Однако и Чичерин был непреклонен, только когда речь шла о здоровье. А вообще-то он был покладистым парнем. Если вся компания улетала в горы, он просил взять его с собой. Затевались игры, он был неистощим в выдумках.

О Халиле с Элей и говорить нечего: все свое время они отдавали Валентину и, казалось, были готовы выполнить любой его каприз, а не только разумное желание.

И все-таки Селянину было не по себе. Предупредительность друзей иногда раздражала. Он не хотел, чтобы его опекали. Ему было привычней заботиться о других.

В один из вечеров собрались у Филиппа перед видеопанорамой — ждали, что выступит знаменитый оперный певец. Эля была восторженной поклонницей его таланта. А Халилу не нравился излишний рационализм певца.

— Очень много от ума, — утверждал он. — Совсем мало от эмоций, от души…

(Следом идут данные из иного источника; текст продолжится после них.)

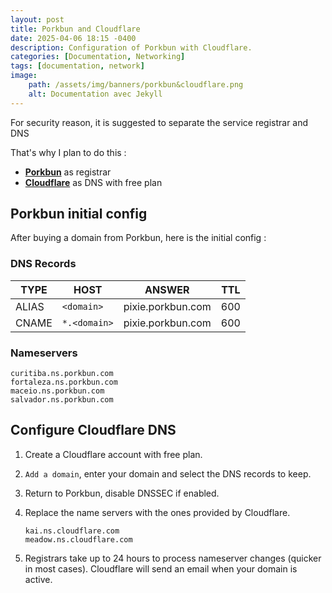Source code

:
```yaml
---
layout: post
title: Porkbun and Cloudflare
date: 2025-04-06 18:15 -0400
description: Configuration of Porkbun with Cloudflare.
categories: [Documentation, Networking]
tags: [documentation, network]
image: 
    path: /assets/img/banners/porkbun&cloudflare.png
    alt: Documentation avec Jekyll
---
```


For security reason, it is suggested to separate the service registrar and DNS

That's why I plan to do this :

- [**Porkbun**][porkbun] as registrar
- [**Cloudflare**][cloudflare] as DNS with free plan

## Porkbun initial config

After buying a domain from Porkbun, here is the initial config :

### DNS Records

TYPE|HOST|ANSWER|TTL
-|-|-|-
ALIAS|`<domain>`|pixie.porkbun.com|600
CNAME|`*.<domain>`|pixie.porkbun.com|600

### Nameservers

```text
curitiba.ns.porkbun.com
fortaleza.ns.porkbun.com
maceio.ns.porkbun.com
salvador.ns.porkbun.com
```

## Configure Cloudflare DNS

1. Create a Cloudflare account with free plan.
1. `Add a domain`, enter your domain and select the DNS records to keep.
1. Return to Porkbun, disable DNSSEC if enabled.
1. Replace the name servers with the ones provided by Cloudflare.

    ```text
    kai.ns.cloudflare.com
    meadow.ns.cloudflare.com
    ```

1. Registrars take up to 24 hours to process nameserver changes (quicker in most cases). Cloudflare will send an email when your domain is active.

[porkbun]: https://porkbun.com/
[cloudflare]: https://www.cloudflare.com/
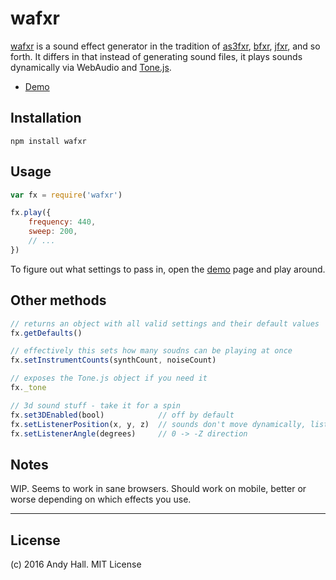 
# wafxr

[wafxr](https://github.com/andyhall/wafxr) is a sound effect generator in the tradition of 
[as3fxr](http://www.superflashbros.net/as3sfxr/), 
[bfxr](http://www.bfxr.net/), 
[jfxr](http://jfxr.frozenfractal.com/), 
and so forth. It differs in that instead of generating sound files, it plays sounds 
dynamically via WebAudio and [Tone.js](https://github.com/Tonejs/Tone.js/).

 * [Demo](https://andyhall.github.io/wafxr/)

## Installation

```shell
npm install wafxr
```

## Usage

```js
var fx = require('wafxr')

fx.play({
    frequency: 440,
    sweep: 200,
    // ...
})
```

To figure out what settings to pass in, 
open the [demo](https://andyhall.github.io/wafxr/) page and play around.

## Other methods

```js
// returns an object with all valid settings and their default values
fx.getDefaults()

// effectively this sets how many soudns can be playing at once   
fx.setInstrumentCounts(synthCount, noiseCount)  

// exposes the Tone.js object if you need it   
fx._tone

// 3d sound stuff - take it for a spin
fx.set3DEnabled(bool)            // off by default  
fx.setListenerPosition(x, y, z)  // sounds don't move dynamically, listener can
fx.setListenerAngle(degrees)     // 0 -> -Z direction
```

## Notes

WIP. Seems to work in sane browsers. 
Should work on mobile, better or worse depending on which effects you use. 

----

## License

(c) 2016 Andy Hall. MIT License
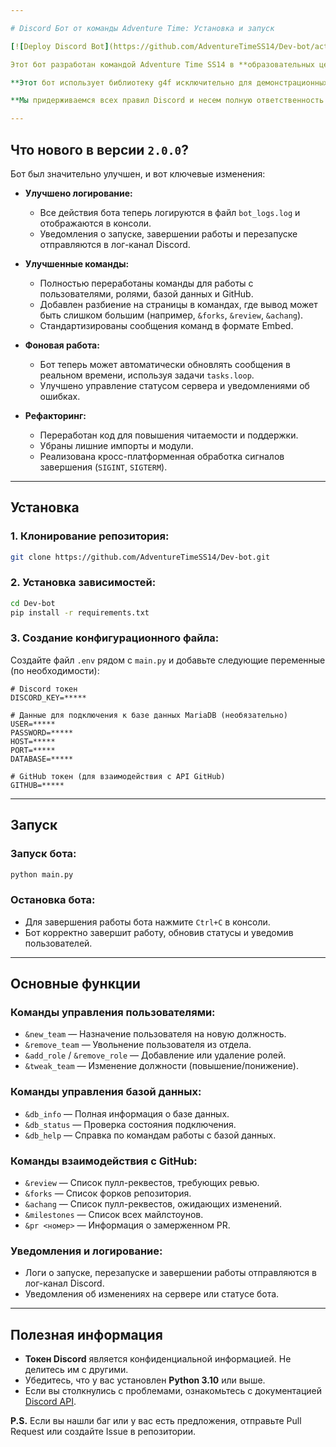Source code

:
 ```yaml
---

# Discord Бот от команды Adventure Time: Установка и запуск

[![Deploy Discord Bot](https://github.com/AdventureTimeSS14/Dev-bot/actions/workflows/deploy.yml/badge.svg)](https://github.com/AdventureTimeSS14/Dev-bot/actions/workflows/deploy.yml)

Этот бот разработан командой Adventure Time SS14 в **образовательных целях** для изучения и тестирования возможностей Discord API и разработки ботов. **Он не предназначен для коммерческого использования.**

**Этот бот использует библиотеку g4f исключительно для демонстрационных и образовательных целей.**

**Мы придерживаемся всех правил Discord и несем полную ответственность за его использование.**

---
```


## Что нового в версии `2.0.0`?

Бот был значительно улучшен, и вот ключевые изменения:

- **Улучшено логирование:**
  - Все действия бота теперь логируются в файл `bot_logs.log` и отображаются в консоли.
  - Уведомления о запуске, завершении работы и перезапуске отправляются в лог-канал Discord.
  
- **Улучшенные команды:**
  - Полностью переработаны команды для работы с пользователями, ролями, базой данных и GitHub.
  - Добавлен разбиение на страницы в командах, где вывод может быть слишком большим (например, `&forks`, `&review`, `&achang`).
  - Стандартизированы сообщения команд в формате Embed.

- **Фоновая работа:**
  - Бот теперь может автоматически обновлять сообщения в реальном времени, используя задачи `tasks.loop`.
  - Улучшено управление статусом сервера и уведомлениями об ошибках.

- **Рефакторинг:**
  - Переработан код для повышения читаемости и поддержки.
  - Убраны лишние импорты и модули.
  - Реализована кросс-платформенная обработка сигналов завершения (`SIGINT`, `SIGTERM`).

---

## Установка

### 1. Клонирование репозитория:
```bash
git clone https://github.com/AdventureTimeSS14/Dev-bot.git
```

### 2. Установка зависимостей:
```bash
cd Dev-bot
pip install -r requirements.txt
```

### 3. Создание конфигурационного файла:
Создайте файл `.env` рядом с `main.py` и добавьте следующие переменные (по необходимости):

```
# Discord токен
DISCORD_KEY=*****  

# Данные для подключения к базе данных MariaDB (необязательно)
USER=*****
PASSWORD=*****
HOST=*****
PORT=*****
DATABASE=*****

# GitHub токен (для взаимодействия с API GitHub)
GITHUB=*****
```

---

## Запуск

### Запуск бота:
```bash
python main.py
```

### Остановка бота:
- Для завершения работы бота нажмите `Ctrl+C` в консоли.
- Бот корректно завершит работу, обновив статусы и уведомив пользователей.

---

## Основные функции

### Команды управления пользователями:
- `&new_team` — Назначение пользователя на новую должность.
- `&remove_team` — Увольнение пользователя из отдела.
- `&add_role` / `&remove_role` — Добавление или удаление ролей.
- `&tweak_team` — Изменение должности (повышение/понижение).

### Команды управления базой данных:
- `&db_info` — Полная информация о базе данных.
- `&db_status` — Проверка состояния подключения.
- `&db_help` — Справка по командам работы с базой данных.

### Команды взаимодействия с GitHub:
- `&review` — Список пулл-реквестов, требующих ревью.
- `&forks` — Список форков репозитория.
- `&achang` — Список пулл-реквестов, ожидающих изменений.
- `&milestones` — Список всех майлстоунов.
- `&pr <номер>` — Информация о замерженном PR.

### Уведомления и логирование:
- Логи о запуске, перезапуске и завершении работы отправляются в лог-канал Discord.
- Уведомления об изменениях на сервере или статусе бота.

---

## Полезная информация

- **Токен Discord** является конфиденциальной информацией. Не делитесь им с другими.
- Убедитесь, что у вас установлен **Python 3.10** или выше.
- Если вы столкнулись с проблемами, ознакомьтесь с документацией [Discord API](https://discord.com/developers/docs/intro).

**P.S.** Если вы нашли баг или у вас есть предложения, отправьте Pull Request или создайте Issue в репозитории.
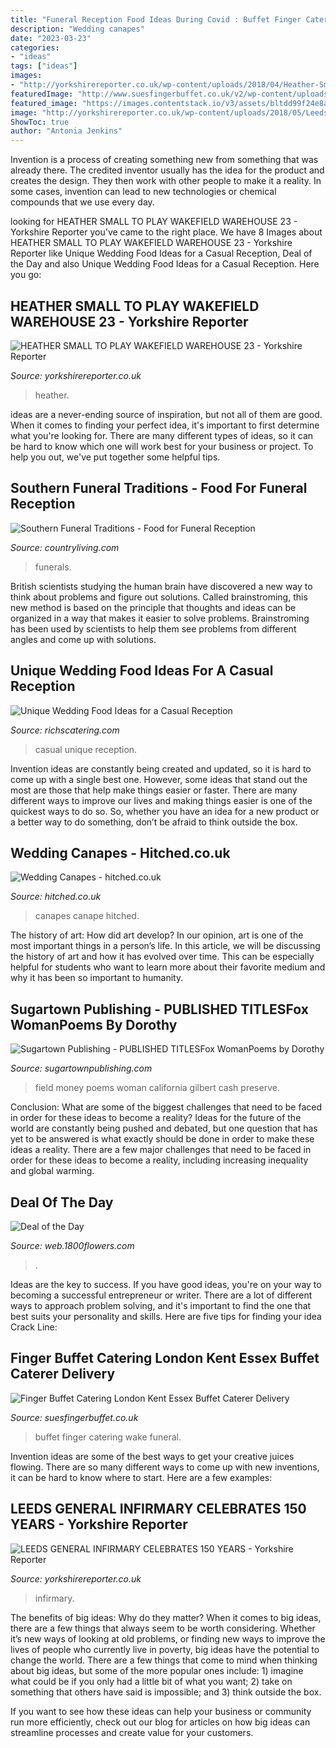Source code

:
 ```yaml
---
title: "Funeral Reception Food Ideas During Covid : Buffet Finger Catering Wake Funeral"
description: "Wedding canapes"
date: "2023-03-23"
categories:
- "ideas"
tags: ["ideas"]
images:
- "http://yorkshirereporter.co.uk/wp-content/uploads/2018/04/Heather-Small-High-Res_s-yr.jpg"
featuredImage: "http://www.suesfingerbuffet.co.uk/v2/wp-content/uploads/2016/07/20160227_112344-1260x708-1260x800.png"
featured_image: "https://images.contentstack.io/v3/assets/bltdd99f24e8a94d536/blte9efeb619fdde61f/6014935882548c0f8284dc10/DealoftheDay_VDAY_Dropdown_s40p.jpg"
image: "http://yorkshirereporter.co.uk/wp-content/uploads/2018/05/Leeds-General-Infirmary-Great-George-Street-yr.jpg"
ShowToc: true
author: "Antonia Jenkins"
---
```



Invention is a process of creating something new from something that was already there. The credited inventor usually has the idea for the product and creates the design. They then work with other people to make it a reality. In some cases, invention can lead to new technologies or chemical compounds that we use every day.

	

		
looking for HEATHER SMALL TO PLAY WAKEFIELD WAREHOUSE 23 - Yorkshire Reporter you've came to the right place. We have 8 Images about HEATHER SMALL TO PLAY WAKEFIELD WAREHOUSE 23 - Yorkshire Reporter like Unique Wedding Food Ideas for a Casual Reception, Deal of the Day and also Unique Wedding Food Ideas for a Casual Reception. Here you go:
		
    
## HEATHER SMALL TO PLAY WAKEFIELD WAREHOUSE 23 - Yorkshire Reporter

<img loading=lazy src="http://yorkshirereporter.co.uk/wp-content/uploads/2018/04/Heather-Small-High-Res_s-yr.jpg" onerror="this.onerror=null;this.src='https://tse3.mm.bing.net/th?id=OIP.8OzSGjaRcqQU-cPq6fhvjAHaLG&amp;pid=15.1';" alt="HEATHER SMALL TO PLAY WAKEFIELD WAREHOUSE 23 - Yorkshire Reporter">

_Source: yorkshirereporter.co.uk_

>heather. 

	

ideas are a never-ending source of inspiration, but not all of them are good. When it comes to finding your perfect idea, it's important to first determine what you're looking for. There are many different types of ideas, so it can be hard to know which one will work best for your business or project. To help you out, we've put together some helpful tips.

    
## Southern Funeral Traditions - Food For Funeral Reception

<img loading=lazy src="https://hips.hearstapps.com/clv.h-cdn.co/assets/18/03/1280x640/landscape-1516457310-gettyimages-892404-003.jpg?resize=980:*" onerror="this.onerror=null;this.src='https://tse1.mm.bing.net/th?id=OIP.wFVPo2alOTf8Uu8LoTs6oQHaDt&amp;pid=15.1';" alt="Southern Funeral Traditions - Food for Funeral Reception">

_Source: countryliving.com_

>funerals. 

	

British scientists studying the human brain have discovered a new way to think about problems and figure out solutions. Called brainstroming, this new method is based on the principle that thoughts and ideas can be organized in a way that makes it easier to solve problems. Brainstroming has been used by scientists to help them see problems from different angles and come up with solutions.

    
## Unique Wedding Food Ideas For A Casual Reception

<img loading=lazy src="https://www.richscatering.com/wp-content/uploads/2019/01/taco-bar-wedding.jpg" onerror="this.onerror=null;this.src='https://tse2.mm.bing.net/th?id=OIP.UD8MkxNhX6JiS-kZYgs8VQHaEc&amp;pid=15.1';" alt="Unique Wedding Food Ideas for a Casual Reception">

_Source: richscatering.com_

>casual unique reception. 

	

Invention ideas are constantly being created and updated, so it is hard to come up with a single best one. However, some ideas that stand out the most are those that help make things easier or faster. There are many different ways to improve our lives and making things easier is one of the quickest ways to do so. So, whether you have an idea for a new product or a better way to do something, don’t be afraid to think outside the box.

    
## Wedding Canapes - Hitched.co.uk

<img loading=lazy src="https://cdn0.hitched.co.uk/articles/images/9/7/8/4/img_44879/wedding-canapes-TN-784bdbe.jpg" onerror="this.onerror=null;this.src='https://tse4.mm.bing.net/th?id=OIP.cehDqaKRVDdV1qAdJhyUFQHaHa&amp;pid=15.1';" alt="Wedding Canapes - hitched.co.uk">

_Source: hitched.co.uk_

>canapes canape hitched. 

	

The history of art: How did art develop?
In our opinion, art is one of the most important things in a person’s life. In this article, we will be discussing the history of art and how it has evolved over time. This can be especially helpful for students who want to learn more about their favorite medium and why it has been so important to humanity.

    
## Sugartown Publishing - PUBLISHED TITLESFox WomanPoems By Dorothy

<img loading=lazy src="http://sugartownpublishing.com/yahoo_site_admin/assets/images/Voices_from_the_Field_at_350_dpi.80123431_std.jpg" onerror="this.onerror=null;this.src='https://tse1.mm.bing.net/th?id=OIP.fjDD9v3ye_t8jggkGVyhbgHaLH&amp;pid=15.1';" alt="Sugartown Publishing - PUBLISHED TITLESFox WomanPoems by Dorothy">

_Source: sugartownpublishing.com_

>field money poems woman california gilbert cash preserve. 

	

Conclusion: What are some of the biggest challenges that need to be faced in order for these ideas to become a reality?
Ideas for the future of the world are constantly being pushed and debated, but one question that has yet to be answered is what exactly should be done in order to make these ideas a reality. There are a few major challenges that need to be faced in order for these ideas to become a reality, including increasing inequality and global warming.

    
## Deal Of The Day

<img loading=lazy src="https://images.contentstack.io/v3/assets/bltdd99f24e8a94d536/blte9efeb619fdde61f/6014935882548c0f8284dc10/DealoftheDay_VDAY_Dropdown_s40p.jpg" onerror="this.onerror=null;this.src='https://tse3.mm.bing.net/th?id=OIP.aHW0BRLJ7oGuwb9OK7XKZQAAAA&amp;pid=15.1';" alt="Deal of the Day">

_Source: web.1800flowers.com_

>. 

	

Ideas are the key to success. If you have good ideas, you're on your way to becoming a successful entrepreneur or writer. There are a lot of different ways to approach problem solving, and it's important to find the one that best suits your personality and skills. Here are five tips for finding your idea Crack Line:

    
## Finger Buffet Catering London Kent Essex Buffet Caterer Delivery

<img loading=lazy src="http://www.suesfingerbuffet.co.uk/v2/wp-content/uploads/2016/07/20160227_112344-1260x708-1260x800.png" onerror="this.onerror=null;this.src='https://tse1.mm.bing.net/th?id=OIP.ERjydEgykKOWnKld3sBBfwHaEK&amp;pid=15.1';" alt="Finger Buffet Catering London Kent Essex Buffet Caterer Delivery">

_Source: suesfingerbuffet.co.uk_

>buffet finger catering wake funeral. 

	

Invention ideas are some of the best ways to get your creative juices flowing. There are so many different ways to come up with new inventions, it can be hard to know where to start. Here are a few examples: 

    
## LEEDS GENERAL INFIRMARY CELEBRATES 150 YEARS - Yorkshire Reporter

<img loading=lazy src="http://yorkshirereporter.co.uk/wp-content/uploads/2018/05/Leeds-General-Infirmary-Great-George-Street-yr.jpg" onerror="this.onerror=null;this.src='https://tse1.mm.bing.net/th?id=OIP.RFmOunVfJn4MpcsXoazF2gHaE7&amp;pid=15.1';" alt="LEEDS GENERAL INFIRMARY CELEBRATES 150 YEARS - Yorkshire Reporter">

_Source: yorkshirereporter.co.uk_

>infirmary. 

	

The benefits of big ideas: Why do they matter?
When it comes to big ideas, there are a few things that always seem to be worth considering. Whether it’s new ways of looking at old problems, or finding new ways to improve the lives of people who currently live in poverty, big ideas have the potential to change the world.
There are a few things that come to mind when thinking about big ideas, but some of the more popular ones include: 1) imagine what could be if you only had a little bit of what you want; 2) take on something that others have said is impossible; and 3) think outside the box.

If you want to see how these ideas can help your business or community run more efficiently, check out our blog for articles on how big ideas can streamline processes and create value for your customers.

— Как ты можешь так несправедливо! — возражала Эля. — Сейчас убедишься — он великий артист!

К сожалению, концерт по какой-то причине отменили. Все испытывали досаду. А на Валентина навалилась тоска. Филипп уселся перед каким-то, напоминающим орган, инструментом и заиграл. Нет, это был не орган. Казалось, звуки большого оркестра раздаются в комнате. Необыкновенность инструмента, прозрачная, как небо в час рассвета, мелодия…

Потом они пели. Сначала — Халил, Эля, Филипп. Песни были очень разные и о разном. О сине-зеленых волнах океана, которые не признают покоя, бьют и бьют в черную грудь скалы, уверенные: камень в конце концов будет подточен, сломлен их упорством. О планетолетчиках, попавших в беду на далеком застывшем Плутоне. Двое из них пожертвовали собой, чтобы третий смог вернуться на Землю…

Пели негромко, для себя, и еще, конечно, для Валентина. И его попросили что-нибудь спеть.

Он не смог отказаться. Запел одну из самых любимых,

Бьется в тесной печурке огонь, На поленьях смола, как слеза…

Грустная и суровая песня. А он вспомнил, как брел по тундре в последние двое суток своей прежней жизни. И песню, которую повторял тогда, как заклинание, тоже вспомнил.

…Пусть гром гремит, пускай пожар кругом. Мы беззаветные герои все, И вся-то наша жизнь есть борьба, борьба…

Он оборвал песню где-то посредине и, торопливо попрощавшись, спустился к себе.

Утром Филипп виновато признался:

— Вот вчера, когда ты убежал… Я подумал, что с тобой нельзя, как с другими… Такой характер деятельный, непоседливый… А я только о спокойствии…

— Тошно от твоего спокойствия! Удавиться можно от такого спокойствия!..

— Вот-вот… — с неожиданной радостью согласился Филипп. — Я советовался тут… Поругали меня: почему один решал. Правильно в песне… Ну, что жизнь — борьба… В общем, можете ехать, куда вздумается. Лишь бы на Земле, а не на Луне или еще дальше в космосе.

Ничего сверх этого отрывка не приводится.